Why Do Food Prices Matter So Much?While many people in countries like the United States may not notice them, spikes in food prices can plunge households in developing countries even further into poverty. This is because they spend an average of 70 percent of their incomes on food, compared to the 15 to 18 percent that households in industrialized countries spend. Over the past nine months world food prices have increased by an astounding 55 percent. The cost of corn alone rose 87 percent in March. These are more than just statistics. The increase has had dramatic consequences for the billion people worldwide who live on less than 1 dollar a day: for many Central American families, for instance, the already meager breakfast of a corn tortilla is no longer an option.
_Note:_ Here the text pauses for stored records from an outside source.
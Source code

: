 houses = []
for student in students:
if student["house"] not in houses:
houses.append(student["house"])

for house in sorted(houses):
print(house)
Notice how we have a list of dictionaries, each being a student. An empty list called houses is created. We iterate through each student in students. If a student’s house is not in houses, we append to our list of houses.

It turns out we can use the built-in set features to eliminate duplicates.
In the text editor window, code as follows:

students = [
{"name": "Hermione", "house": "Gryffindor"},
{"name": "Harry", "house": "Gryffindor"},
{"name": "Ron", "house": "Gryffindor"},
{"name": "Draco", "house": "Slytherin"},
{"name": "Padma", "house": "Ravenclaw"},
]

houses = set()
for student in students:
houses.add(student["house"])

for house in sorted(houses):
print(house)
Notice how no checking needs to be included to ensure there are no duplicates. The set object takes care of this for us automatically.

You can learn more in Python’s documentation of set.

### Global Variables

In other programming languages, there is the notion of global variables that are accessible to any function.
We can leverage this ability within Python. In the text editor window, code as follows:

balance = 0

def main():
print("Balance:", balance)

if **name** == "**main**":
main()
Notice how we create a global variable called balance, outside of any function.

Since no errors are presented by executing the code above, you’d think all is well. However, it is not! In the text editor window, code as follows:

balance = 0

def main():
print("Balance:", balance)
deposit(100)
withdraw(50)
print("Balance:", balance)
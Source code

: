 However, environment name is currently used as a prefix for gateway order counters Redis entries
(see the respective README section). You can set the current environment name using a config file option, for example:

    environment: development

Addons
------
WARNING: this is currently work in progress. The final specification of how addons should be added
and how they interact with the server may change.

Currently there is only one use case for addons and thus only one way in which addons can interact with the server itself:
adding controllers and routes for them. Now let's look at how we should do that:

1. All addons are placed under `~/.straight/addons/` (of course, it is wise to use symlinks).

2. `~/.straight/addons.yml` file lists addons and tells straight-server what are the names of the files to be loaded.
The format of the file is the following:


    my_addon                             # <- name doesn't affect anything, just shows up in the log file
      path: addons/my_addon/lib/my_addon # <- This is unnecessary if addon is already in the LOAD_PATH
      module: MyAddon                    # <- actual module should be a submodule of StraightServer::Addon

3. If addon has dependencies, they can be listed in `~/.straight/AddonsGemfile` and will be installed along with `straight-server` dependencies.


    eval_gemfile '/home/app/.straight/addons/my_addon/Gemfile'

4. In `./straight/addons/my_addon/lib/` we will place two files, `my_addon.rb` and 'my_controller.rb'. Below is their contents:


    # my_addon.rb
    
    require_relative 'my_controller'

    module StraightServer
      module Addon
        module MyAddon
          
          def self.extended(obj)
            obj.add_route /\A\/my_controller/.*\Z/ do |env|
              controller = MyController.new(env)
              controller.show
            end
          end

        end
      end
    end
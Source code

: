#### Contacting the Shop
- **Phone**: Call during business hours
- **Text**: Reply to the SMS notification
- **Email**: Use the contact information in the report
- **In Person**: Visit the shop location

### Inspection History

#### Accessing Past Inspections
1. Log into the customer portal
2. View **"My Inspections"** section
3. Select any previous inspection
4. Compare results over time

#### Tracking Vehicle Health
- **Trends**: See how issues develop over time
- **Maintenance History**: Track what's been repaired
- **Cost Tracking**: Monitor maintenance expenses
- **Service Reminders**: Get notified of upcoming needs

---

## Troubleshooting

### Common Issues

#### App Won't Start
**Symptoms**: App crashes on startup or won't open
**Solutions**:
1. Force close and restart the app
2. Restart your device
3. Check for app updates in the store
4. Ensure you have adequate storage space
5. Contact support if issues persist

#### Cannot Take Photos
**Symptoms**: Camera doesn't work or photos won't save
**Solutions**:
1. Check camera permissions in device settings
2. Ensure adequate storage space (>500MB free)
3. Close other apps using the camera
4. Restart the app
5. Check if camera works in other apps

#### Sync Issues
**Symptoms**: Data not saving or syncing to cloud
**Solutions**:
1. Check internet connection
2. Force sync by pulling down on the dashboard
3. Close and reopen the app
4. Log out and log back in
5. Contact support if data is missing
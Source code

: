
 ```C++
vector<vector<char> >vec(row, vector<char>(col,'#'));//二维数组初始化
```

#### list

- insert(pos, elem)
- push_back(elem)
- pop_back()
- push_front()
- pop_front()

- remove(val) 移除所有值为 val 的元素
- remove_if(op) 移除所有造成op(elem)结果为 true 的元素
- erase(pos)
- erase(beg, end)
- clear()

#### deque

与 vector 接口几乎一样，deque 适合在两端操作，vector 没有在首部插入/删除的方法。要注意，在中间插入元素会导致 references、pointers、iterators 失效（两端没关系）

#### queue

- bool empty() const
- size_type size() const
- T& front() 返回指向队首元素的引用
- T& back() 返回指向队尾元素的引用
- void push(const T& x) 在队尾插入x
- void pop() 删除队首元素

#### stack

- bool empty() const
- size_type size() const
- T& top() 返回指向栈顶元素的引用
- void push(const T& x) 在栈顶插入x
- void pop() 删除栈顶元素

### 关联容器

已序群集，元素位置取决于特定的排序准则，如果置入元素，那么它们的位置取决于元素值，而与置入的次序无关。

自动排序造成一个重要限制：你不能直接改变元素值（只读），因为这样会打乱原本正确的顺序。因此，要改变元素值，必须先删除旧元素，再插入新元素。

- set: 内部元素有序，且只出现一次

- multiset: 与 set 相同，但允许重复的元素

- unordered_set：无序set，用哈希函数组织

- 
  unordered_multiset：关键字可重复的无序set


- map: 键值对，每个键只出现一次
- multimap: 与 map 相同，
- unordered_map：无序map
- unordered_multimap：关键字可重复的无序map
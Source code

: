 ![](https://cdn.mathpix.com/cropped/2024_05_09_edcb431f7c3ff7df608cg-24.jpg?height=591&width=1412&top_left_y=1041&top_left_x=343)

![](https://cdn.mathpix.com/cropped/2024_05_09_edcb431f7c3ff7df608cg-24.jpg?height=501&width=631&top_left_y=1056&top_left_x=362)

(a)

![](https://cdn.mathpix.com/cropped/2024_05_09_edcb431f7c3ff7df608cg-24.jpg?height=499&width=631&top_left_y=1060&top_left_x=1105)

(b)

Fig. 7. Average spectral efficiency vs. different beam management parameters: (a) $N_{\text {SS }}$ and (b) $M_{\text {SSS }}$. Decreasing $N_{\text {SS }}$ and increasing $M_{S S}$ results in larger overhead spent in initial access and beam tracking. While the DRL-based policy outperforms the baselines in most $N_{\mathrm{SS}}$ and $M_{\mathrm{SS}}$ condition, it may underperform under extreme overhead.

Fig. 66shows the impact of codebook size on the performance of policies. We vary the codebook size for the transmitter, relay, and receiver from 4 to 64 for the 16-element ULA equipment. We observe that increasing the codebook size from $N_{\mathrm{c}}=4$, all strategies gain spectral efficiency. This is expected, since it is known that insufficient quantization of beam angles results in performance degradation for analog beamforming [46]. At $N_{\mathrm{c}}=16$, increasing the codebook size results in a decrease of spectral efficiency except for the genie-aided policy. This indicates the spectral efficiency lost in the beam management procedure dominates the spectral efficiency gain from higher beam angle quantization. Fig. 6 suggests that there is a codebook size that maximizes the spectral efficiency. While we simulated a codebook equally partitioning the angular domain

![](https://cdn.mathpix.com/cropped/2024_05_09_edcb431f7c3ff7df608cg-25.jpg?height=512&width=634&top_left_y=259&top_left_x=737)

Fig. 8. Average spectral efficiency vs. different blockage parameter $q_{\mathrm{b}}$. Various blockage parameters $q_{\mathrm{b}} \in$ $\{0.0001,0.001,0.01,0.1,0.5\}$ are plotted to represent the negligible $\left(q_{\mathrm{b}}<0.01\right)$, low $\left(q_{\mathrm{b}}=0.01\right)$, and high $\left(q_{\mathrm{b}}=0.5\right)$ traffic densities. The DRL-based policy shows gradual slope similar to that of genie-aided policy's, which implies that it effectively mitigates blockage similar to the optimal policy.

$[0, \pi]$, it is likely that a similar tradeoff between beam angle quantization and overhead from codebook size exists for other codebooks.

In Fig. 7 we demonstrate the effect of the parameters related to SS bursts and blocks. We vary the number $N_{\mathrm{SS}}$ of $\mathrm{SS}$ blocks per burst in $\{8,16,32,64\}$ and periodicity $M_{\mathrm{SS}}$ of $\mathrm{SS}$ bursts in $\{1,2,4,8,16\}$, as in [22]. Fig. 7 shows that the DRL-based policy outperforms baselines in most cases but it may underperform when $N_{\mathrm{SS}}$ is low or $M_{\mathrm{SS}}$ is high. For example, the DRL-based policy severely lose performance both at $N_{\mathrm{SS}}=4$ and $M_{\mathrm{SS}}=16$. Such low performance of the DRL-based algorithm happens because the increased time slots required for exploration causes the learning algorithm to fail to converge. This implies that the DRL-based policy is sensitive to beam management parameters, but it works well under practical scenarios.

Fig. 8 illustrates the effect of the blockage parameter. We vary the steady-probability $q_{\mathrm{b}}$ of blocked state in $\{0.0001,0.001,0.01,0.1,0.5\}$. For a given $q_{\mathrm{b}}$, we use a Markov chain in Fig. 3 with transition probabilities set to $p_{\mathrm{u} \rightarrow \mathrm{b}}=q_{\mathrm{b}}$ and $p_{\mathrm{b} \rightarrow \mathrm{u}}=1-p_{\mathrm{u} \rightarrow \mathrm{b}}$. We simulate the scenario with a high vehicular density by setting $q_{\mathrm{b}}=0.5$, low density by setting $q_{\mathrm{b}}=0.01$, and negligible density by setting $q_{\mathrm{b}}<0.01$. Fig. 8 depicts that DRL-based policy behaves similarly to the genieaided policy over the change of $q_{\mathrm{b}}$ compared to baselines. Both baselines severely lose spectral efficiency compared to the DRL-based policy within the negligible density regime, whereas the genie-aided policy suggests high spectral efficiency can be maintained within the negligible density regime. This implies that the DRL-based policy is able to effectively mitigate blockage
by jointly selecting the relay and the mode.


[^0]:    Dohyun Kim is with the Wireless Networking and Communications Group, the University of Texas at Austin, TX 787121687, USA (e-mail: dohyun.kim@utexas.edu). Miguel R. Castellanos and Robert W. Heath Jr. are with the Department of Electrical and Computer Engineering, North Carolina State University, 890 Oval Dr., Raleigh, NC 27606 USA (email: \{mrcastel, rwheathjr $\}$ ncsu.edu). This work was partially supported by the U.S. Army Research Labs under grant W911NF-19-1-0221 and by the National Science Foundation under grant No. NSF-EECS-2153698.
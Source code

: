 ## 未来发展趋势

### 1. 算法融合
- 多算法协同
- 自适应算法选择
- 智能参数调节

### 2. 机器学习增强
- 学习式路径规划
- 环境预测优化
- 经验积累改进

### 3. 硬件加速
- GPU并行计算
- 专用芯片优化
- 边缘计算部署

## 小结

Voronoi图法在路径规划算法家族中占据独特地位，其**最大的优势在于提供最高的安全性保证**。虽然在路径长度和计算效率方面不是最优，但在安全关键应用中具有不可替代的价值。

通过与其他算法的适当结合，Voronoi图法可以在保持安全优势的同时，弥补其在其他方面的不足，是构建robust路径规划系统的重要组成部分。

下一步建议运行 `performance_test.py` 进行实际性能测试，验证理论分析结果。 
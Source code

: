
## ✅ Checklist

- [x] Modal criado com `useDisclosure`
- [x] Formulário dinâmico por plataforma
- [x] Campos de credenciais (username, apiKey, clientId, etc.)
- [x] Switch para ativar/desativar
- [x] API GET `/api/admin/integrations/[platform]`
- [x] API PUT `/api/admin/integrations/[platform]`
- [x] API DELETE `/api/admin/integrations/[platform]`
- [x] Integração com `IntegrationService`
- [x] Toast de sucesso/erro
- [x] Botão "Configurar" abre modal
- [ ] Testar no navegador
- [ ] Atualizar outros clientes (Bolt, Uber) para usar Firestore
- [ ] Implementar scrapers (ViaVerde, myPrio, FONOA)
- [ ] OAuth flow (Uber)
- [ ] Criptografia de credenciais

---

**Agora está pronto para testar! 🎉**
Even before the food crisis hit, the majority of the world's hungry--7 out of 10--were women and girls. Now they are at risk of becoming permanently malnourished, creating irreversible health problems for the next generation.
Why Are Women More Affected? Women make up the majority of the working poor, farmers, and informal sector workers. This means they do not have the benefits or formal protections often provided by governments and employers. Compounding this problem is the fact that in many cultures women and girls eat the last and the least.
In Malawi girls are being forced to drop out of school to help feed their families. Out of desperation, some parents are even reported to be forcing their daughters into marriage in exchange for food. It is in these emergency situations that the futures of women and girls--who have the potential to lift so many around them out of poverty--are permanently threatened.
Women Can End the Food CrisisInvesting in women is key to solving the food crisis. Rural women alone produce half of the world's food and 60 percent to 80 percent of the food in most poor countries. In spite of this, they receive less than 10 percent of credit provided to farmers! In some places, if women had the same access as men to land, seed, and fertilizer, agricultural productivity could increase by up to 20 percent. Furthermore, decades of research and experience have shown that when women have extra income, they reinvest in their children's health and education, creating a positive cycle of growth for the entire family. Economic opportunity for women means their children are more likely to eat, eat nutritiously, and eat regularly.
What We Can Do:The GROWTH Act The Global Resources and Opportunities for Women To Thrive (GROWTH) Act fights poverty by investing in those who are most affected by it and most likely to end it - women and girls. Now more than ever, it is critical to give women in developing countries the tools they need to lift their families out of poverty. Passing the GROWTH Act is a concrete step the U.S. can take to do this.